• _Assigned task_:
Return the data exactly, with all pictures removed.
--- Dataset records Enclosed Below ---
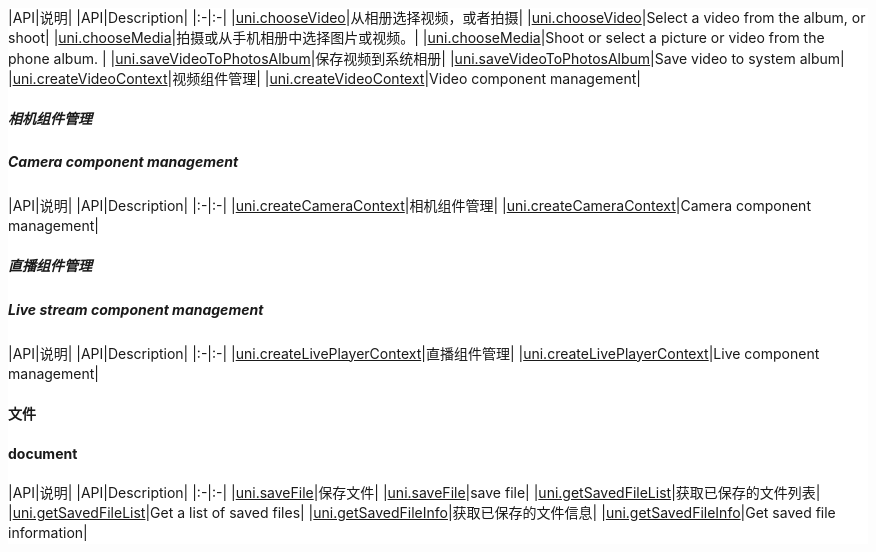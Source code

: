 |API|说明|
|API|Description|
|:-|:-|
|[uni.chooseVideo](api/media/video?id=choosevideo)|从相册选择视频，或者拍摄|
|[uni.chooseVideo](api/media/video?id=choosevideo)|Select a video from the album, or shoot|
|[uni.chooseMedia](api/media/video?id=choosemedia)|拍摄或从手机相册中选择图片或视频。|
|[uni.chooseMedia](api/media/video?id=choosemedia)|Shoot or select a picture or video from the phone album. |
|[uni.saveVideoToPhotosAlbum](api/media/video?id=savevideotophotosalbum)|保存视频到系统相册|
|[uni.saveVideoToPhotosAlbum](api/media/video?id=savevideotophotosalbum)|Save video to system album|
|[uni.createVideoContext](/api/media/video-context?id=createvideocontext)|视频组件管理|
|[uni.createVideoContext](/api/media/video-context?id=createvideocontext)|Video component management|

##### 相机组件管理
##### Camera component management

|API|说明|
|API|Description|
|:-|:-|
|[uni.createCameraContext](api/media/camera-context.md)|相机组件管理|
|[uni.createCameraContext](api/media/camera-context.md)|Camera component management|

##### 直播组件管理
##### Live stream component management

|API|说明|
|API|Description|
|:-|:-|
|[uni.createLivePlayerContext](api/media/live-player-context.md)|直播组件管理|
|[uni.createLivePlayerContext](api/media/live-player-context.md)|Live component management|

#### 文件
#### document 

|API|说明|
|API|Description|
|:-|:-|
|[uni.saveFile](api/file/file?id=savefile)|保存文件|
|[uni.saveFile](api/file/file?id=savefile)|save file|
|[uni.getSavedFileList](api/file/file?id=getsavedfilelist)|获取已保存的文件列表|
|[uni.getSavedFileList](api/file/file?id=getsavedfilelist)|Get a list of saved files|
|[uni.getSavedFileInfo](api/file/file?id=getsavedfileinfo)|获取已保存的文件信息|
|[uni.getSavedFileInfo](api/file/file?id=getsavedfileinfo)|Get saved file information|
--- End of Enclosed Dataset records ---
• _Result for this exercise_:
Source code

: |API|说明|
|API|Description|
|:-|:-|
|[uni.chooseVideo](api/media/video?id=choosevideo)|从相册选择视频，或者拍摄|
|[uni.chooseVideo](api/media/video?id=choosevideo)|Select a video from the album, or shoot|
|[uni.chooseMedia](api/media/video?id=choosemedia)|拍摄或从手机相册中选择图片或视频。|
|[uni.chooseMedia](api/media/video?id=choosemedia)|Shoot or select a picture or video from the phone album. |
|[uni.saveVideoToPhotosAlbum](api/media/video?id=savevideotophotosalbum)|保存视频到系统相册|
|[uni.saveVideoToPhotosAlbum](api/media/video?id=savevideotophotosalbum)|Save video to system album|
|[uni.createVideoContext](/api/media/video-context?id=createvideocontext)|视频组件管理|
|[uni.createVideoContext](/api/media/video-context?id=createvideocontext)|Video component management|

##### 相机组件管理
##### Camera component management

|API|说明|
|API|Description|
|:-|:-|
|[uni.createCameraContext](api/media/camera-context.md)|相机组件管理|
|[uni.createCameraContext](api/media/camera-context.md)|Camera component management|

##### 直播组件管理
##### Live stream component management

|API|说明|
|API|Description|
|:-|:-|
|[uni.createLivePlayerContext](api/media/live-player-context.md)|直播组件管理|
|[uni.createLivePlayerContext](api/media/live-player-context.md)|Live component management|

#### 文件
#### document 

|API|说明|
|API|Description|
|:-|:-|
|[uni.saveFile](api/file/file?id=savefile)|保存文件|
|[uni.saveFile](api/file/file?id=savefile)|save file|
|[uni.getSavedFileList](api/file/file?id=getsavedfilelist)|获取已保存的文件列表|
|[uni.getSavedFileList](api/file/file?id=getsavedfilelist)|Get a list of saved files|
|[uni.getSavedFileInfo](api/file/file?id=getsavedfileinfo)|获取已保存的文件信息|
|[uni.getSavedFileInfo](api/file/file?id=getsavedfileinfo)|Get saved file information|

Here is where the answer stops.